**The problem**
Transcribe the entries below word for word, beginning at the line with "- https://github.com/raj3shp/raj3shp" and stopping after the line with "OOD test set of EG-QA"; drop all pictures.

**Record extracts**
↓

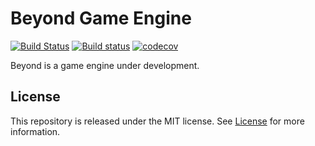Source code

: # Beyond Game Engine
[![Build Status](https://travis-ci.org/LesleyLai/Beyond-Game-Engine.svg?branch=master)](https://travis-ci.org/LesleyLai/Beyond-Game-Engine)
[![Build status](https://ci.appveyor.com/api/projects/status/ytivvd8eahgn852p/branch/master?svg=true)](https://ci.appveyor.com/project/LesleyLai/beyond-game-engine/branch/master)
[![codecov](https://codecov.io/gh/LesleyLai/Beyond-Game-Engine/branch/master/graph/badge.svg)](https://codecov.io/gh/LesleyLai/Beyond-Game-Engine)

Beyond is a game engine under development.

## License
This repository is released under the MIT license. See [License](file:License) for more information.
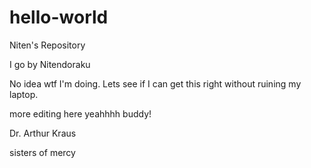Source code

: # hello-world
Niten's Repository 

I go by Nitendoraku 

No idea wtf I'm doing. Lets see if I can get this right
without ruining my laptop.


more editing here yeahhhh buddy!

Dr. Arthur Kraus 


sisters of mercy 
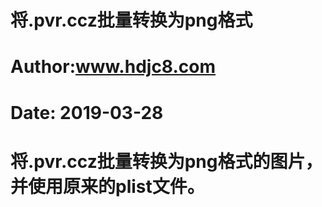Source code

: # 将.pvr.ccz批量转换为png格式
# Author:www.hdjc8.com
# Date: 2019-03-28
# 将.pvr.ccz批量转换为png格式的图片，并使用原来的plist文件。
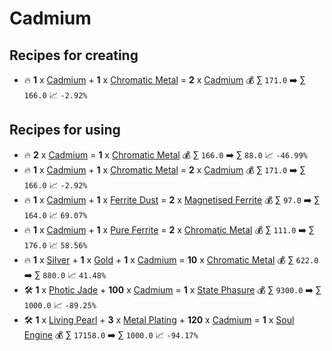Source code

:# Cadmium

## Recipes for creating

* 🔥 **1** x [Cadmium](<Cadmium.md>) + **1** x [Chromatic Metal](<Chromatic Metal.md>) = **2** x [Cadmium](<Cadmium.md>) 💰 ∑ `171.0` ➡️ ∑ `166.0` 📈 `-2.92%`


## Recipes for using

* 🔥 **2** x [Cadmium](<Cadmium.md>) = **1** x [Chromatic Metal](<Chromatic Metal.md>) 💰 ∑ `166.0` ➡️ ∑ `88.0` 📈 `-46.99%`
* 🔥 **1** x [Cadmium](<Cadmium.md>) + **1** x [Chromatic Metal](<Chromatic Metal.md>) = **2** x [Cadmium](<Cadmium.md>) 💰 ∑ `171.0` ➡️ ∑ `166.0` 📈 `-2.92%`
* 🔥 **1** x [Cadmium](<Cadmium.md>) + **1** x [Ferrite Dust](<Ferrite Dust.md>) = **2** x [Magnetised Ferrite](<Magnetised Ferrite.md>) 💰 ∑ `97.0` ➡️ ∑ `164.0` 📈 `69.07%`
* 🔥 **1** x [Cadmium](<Cadmium.md>) + **1** x [Pure Ferrite](<Pure Ferrite.md>) = **2** x [Chromatic Metal](<Chromatic Metal.md>) 💰 ∑ `111.0` ➡️ ∑ `176.0` 📈 `58.56%`
* 🔥 **1** x [Silver](<Silver.md>) + **1** x [Gold](<Gold.md>) + **1** x [Cadmium](<Cadmium.md>) = **10** x [Chromatic Metal](<Chromatic Metal.md>) 💰 ∑ `622.0` ➡️ ∑ `880.0` 📈 `41.48%`
* 🛠️ **1** x [Photic Jade](<Photic Jade.md>) + **100** x [Cadmium](<Cadmium.md>) = **1** x [State Phasure](<State Phasure.md>) 💰 ∑ `9300.0` ➡️ ∑ `1000.0` 📈 `-89.25%`
* 🛠️ **1** x [Living Pearl](<Living Pearl.md>) + **3** x [Metal Plating](<Metal Plating.md>) + **120** x [Cadmium](<Cadmium.md>) = **1** x [Soul Engine](<Soul Engine.md>) 💰 ∑ `17158.0` ➡️ ∑ `1000.0` 📈 `-94.17%`
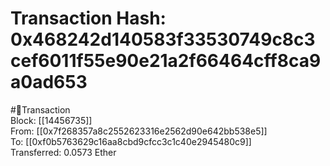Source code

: 
Transaction Hash: 0x468242d140583f33530749c8c3cef6011f55e90e21a2f66464cff8ca9a0ad653
====================================================================================
  
#💸Transaction  
Block: [[14456735]]  
From: [[0x7f268357a8c2552623316e2562d90e642bb538e5]]  
To: [[0xf0b5763629c16aa8cbd9cfcc3c1c40e2945480c9]]  
Transferred: 0.0573 Ether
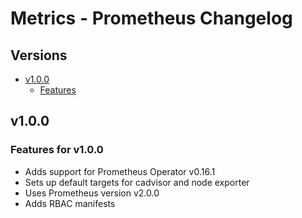 # Metrics - Prometheus Changelog

## Versions

- [v1.0.0](#v100)
  - [Features](#features-for-v100)

## v1.0.0

### Features for v1.0.0

* Adds support for Prometheus Operator v0.16.1
* Sets up default targets for cadvisor and node exporter
* Uses Prometheus version v2.0.0
* Adds RBAC manifests
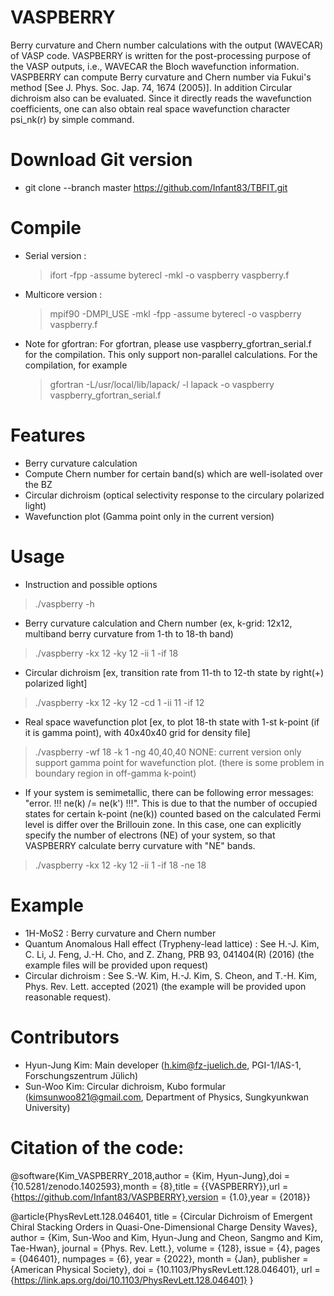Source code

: # VASPBERRY
Berry curvature and Chern number calculations with the output (WAVECAR) of VASP code.
VASPBERRY is written for the post-processing purpose of the VASP outputs, i.e., WAVECAR the Bloch wavefunction information. VASPBERRY can compute Berry curvature and Chern number via Fukui's method [See J. Phys. Soc. Jap. 74, 1674 (2005)]. In addition Circular dichroism also can be evaluated. Since it directly reads the wavefunction coefficients, one can also obtain real space wavefunction character psi_nk(r) by simple command.

# Download Git version
* git clone --branch master  https://github.com/Infant83/TBFIT.git

# Compile
* Serial version : 
    > ifort -fpp -assume byterecl -mkl -o vaspberry vaspberry.f
* Multicore version : 
    > mpif90 -DMPI_USE -mkl -fpp -assume byterecl -o vaspberry vaspberry.f

* Note for gfortran:
    For gfortran, please use vaspberry_gfortran_serial.f for the compilation. This only support non-parallel calculations.
    For the compilation, for example
    > gfortran -L/usr/local/lib/lapack/ -l lapack -o vaspberry vaspberry_gfortran_serial.f

# Features
* Berry curvature calculation
* Compute Chern number for certain band(s) which are well-isolated over the BZ
* Circular dichroism (optical selectivity response to the circulary polarized light)
* Wavefunction plot (Gamma point only in the current version)

# Usage
* Instruction and possible options
> ./vaspberry -h
* Berry curvature calculation and Chern number (ex, k-grid: 12x12, multiband berry curvature from 1-th to 18-th band)
> ./vaspberry -kx 12 -ky 12 -ii 1 -if 18
* Circular dichroism [ex, transition rate from 11-th to 12-th state by right(+) polarized light]
> ./vaspberry -kx 12 -ky 12 -cd 1 -ii 11 -if 12
* Real space wavefunction plot [ex, to plot 18-th state with 1-st k-point (if it is gamma point), with 40x40x40 grid for density file]
> ./vaspberry -wf 18 -k 1 -ng 40,40,40
> NONE: current version only support gamma point for wavefunction plot. (there is some problem in boundary region in off-gamma k-point)
* If your system is semimetallic, there can be following error messages: "error. !!! ne(k) /= ne(k') !!!". This is due to that the number of occupied states for certain k-point (ne(k)) counted based on the calculated Fermi level is differ over the Brillouin zone. In this case, one can explicitly specify the number of electrons (NE) of your system, so that VASPBERRY calculate berry curvature with "NE" bands. 
> ./vaspberry -kx 12 -ky 12 -ii 1 -if 18 -ne 18

# Example
* 1H-MoS2 : Berry curvature and Chern number
* Quantum Anomalous Hall effect (Trypheny-lead lattice) : See H.-J. Kim, C. Li, J. Feng, J.-H. Cho, and Z. Zhang, PRB 93, 041404(R) (2016) (the example files will be provided upon request)
* Circular dichroism : See S.-W. Kim, H.-J. Kim, S. Cheon, and T.-H. Kim, Phys. Rev. Lett. accepted (2021) (the example will be provided upon reasonable request).

# Contributors
* Hyun-Jung Kim: Main developer (h.kim@fz-juelich.de, PGI-1/IAS-1, Forschungszentrum Jülich)
* Sun-Woo Kim: Circular dichroism, Kubo formular (kimsunwoo821@gmail.com, Department of Physics, Sungkyunkwan University)

# Citation of the code:
@software{Kim_VASPBERRY_2018,author = {Kim, Hyun-Jung},doi = {10.5281/zenodo.1402593},month = {8},title = {{VASPBERRY}},url = {https://github.com/Infant83/VASPBERRY},version = {1.0},year = {2018}}

@article{PhysRevLett.128.046401,
  title = {Circular Dichroism of Emergent Chiral Stacking Orders in Quasi-One-Dimensional Charge Density Waves},
  author = {Kim, Sun-Woo and Kim, Hyun-Jung and Cheon, Sangmo and Kim, Tae-Hwan},
  journal = {Phys. Rev. Lett.},
  volume = {128},
  issue = {4},
  pages = {046401},
  numpages = {6},
  year = {2022},
  month = {Jan},
  publisher = {American Physical Society},
  doi = {10.1103/PhysRevLett.128.046401},
  url = {https://link.aps.org/doi/10.1103/PhysRevLett.128.046401}
}


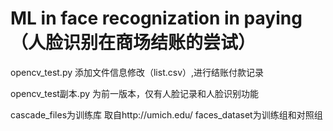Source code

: # ML in face recognization in paying （人脸识别在商场结账的尝试）

opencv_test.py 添加文件信息修改（list.csv）,进行结账付款记录

opencv_test副本.py 为前一版本，仅有人脸记录和人脸识别功能

cascade_files为训练库 取自http://umich.edu/
faces_dataset为训练组和对照组
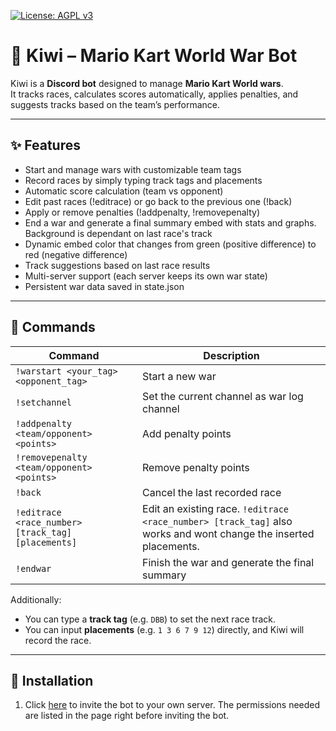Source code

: [![License: AGPL v3](https://img.shields.io/badge/License-AGPL_v3-blue.svg)](https://www.gnu.org/licenses/agpl-3.0)
# 🥝 Kiwi – Mario Kart World War Bot

Kiwi is a **Discord bot** designed to manage **Mario Kart World wars**.  
It tracks races, calculates scores automatically, applies penalties, and suggests tracks based on the team’s performance.

---

## ✨ Features

- Start and manage wars with customizable team tags
- Record races by simply typing track tags and placements
- Automatic score calculation (team vs opponent)
- Edit past races (!editrace) or go back to the previous one (!back)
- Apply or remove penalties (!addpenalty, !removepenalty)
- End a war and generate a final summary embed with stats and graphs. Background is dependant on last race's track
- Dynamic embed color that changes from green (positive difference) to red (negative difference)
- Track suggestions based on last race results
- Multi-server support (each server keeps its own war state)
- Persistent war data saved in state.json

---

## 📜 Commands

| Command | Description |
|---------|-------------|
| `!warstart <your_tag> <opponent_tag>` | Start a new war |
| `!setchannel` | Set the current channel as war log channel |
| `!addpenalty <team/opponent> <points>` | Add penalty points |
| `!removepenalty <team/opponent> <points>` | Remove penalty points |
| `!back` | Cancel the last recorded race |
| `!editrace <race_number> [track_tag] [placements]` | Edit an existing race. `!editrace <race_number> [track_tag]` also works and wont change the inserted placements. |
| `!endwar` | Finish the war and generate the final summary |

Additionally:  
- You can type a **track tag** (e.g. `DBB`) to set the next race track.  
- You can input **placements** (e.g. `1 3 6 7 9 12`) directly, and Kiwi will record the race.  

---

## 🚀 Installation

1. Click [here](https://discord.com/oauth2/authorize?client_id=1388648962193494287&permissions=125952&scope=bot) to invite the bot to your own server. The permissions needed are listed in the page right before inviting the bot.
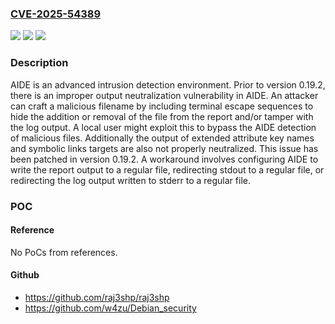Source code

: ### [CVE-2025-54389](https://cve.mitre.org/cgi-bin/cvename.cgi?name=CVE-2025-54389)
![](https://img.shields.io/static/v1?label=Product&message=aide&color=blue)
![](https://img.shields.io/static/v1?label=Version&message=%3C%200.19.2%20&color=brightgreen)
![](https://img.shields.io/static/v1?label=Vulnerability&message=CWE-117%3A%20Improper%20Output%20Neutralization%20for%20Logs&color=brightgreen)

### Description

AIDE is an advanced intrusion detection environment. Prior to version 0.19.2, there is an improper output neutralization vulnerability in AIDE.  An attacker can craft a malicious filename by including terminal escape sequences to hide the addition or removal of the file from the report and/or tamper with the log output. A local user might exploit this to bypass the AIDE detection of malicious files. Additionally the output of extended attribute key names and symbolic links targets are also not properly neutralized. This issue has been patched in version 0.19.2. A workaround involves configuring AIDE to write the report output to a regular file, redirecting stdout to a regular file, or redirecting the log output written to stderr to a regular file.

### POC

#### Reference
No PoCs from references.

#### Github
- https://github.com/raj3shp/raj3shp
- https://github.com/w4zu/Debian_security

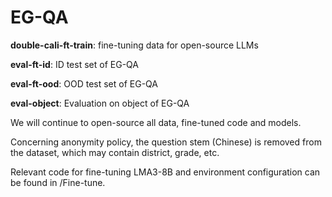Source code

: # EG-QA

**double-cali-ft-train**: fine-tuning data for open-source LLMs

**eval-ft-id**: ID test set of EG-QA

**eval-ft-ood**: OOD test set of EG-QA

**eval-object**: Evaluation on object of EG-QA


We will continue to open-source all data, fine-tuned code and models. 

Concerning anonymity policy, the question stem (Chinese) is removed from the dataset, which may contain district, grade, etc.

Relevant code for fine-tuning LMA3-8B and environment configuration can be found in /Fine-tune.

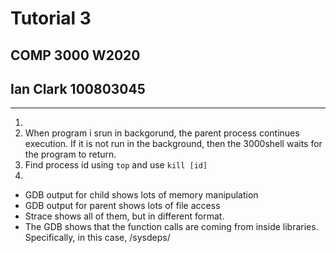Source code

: # Tutorial 3 
## COMP 3000 W2020
## Ian Clark 100803045

---


1. 
2. When program i srun in backgorund, the parent process continues execution. If it is not run in the background, then the 3000shell waits for the program to return.
3. Find process id using `top` and use `kill [id]`
4. 
* GDB output for child shows lots of memory manipulation
* GDB output for parent shows lots of file access
* Strace shows all of them, but in different format.
* The GDB shows that the function calls are coming from inside libraries. Specifically, in this case, /sysdeps/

↑

**Exercise response**
- https://github.com/raj3shp/raj3shp
- https://github.com/w4zu/Debian_security

Source code

: # EG-QA

**double-cali-ft-train**: fine-tuning data for open-source LLMs

**eval-ft-id**: ID test set of EG-QA

**eval-ft-ood**: OOD test set of EG-QA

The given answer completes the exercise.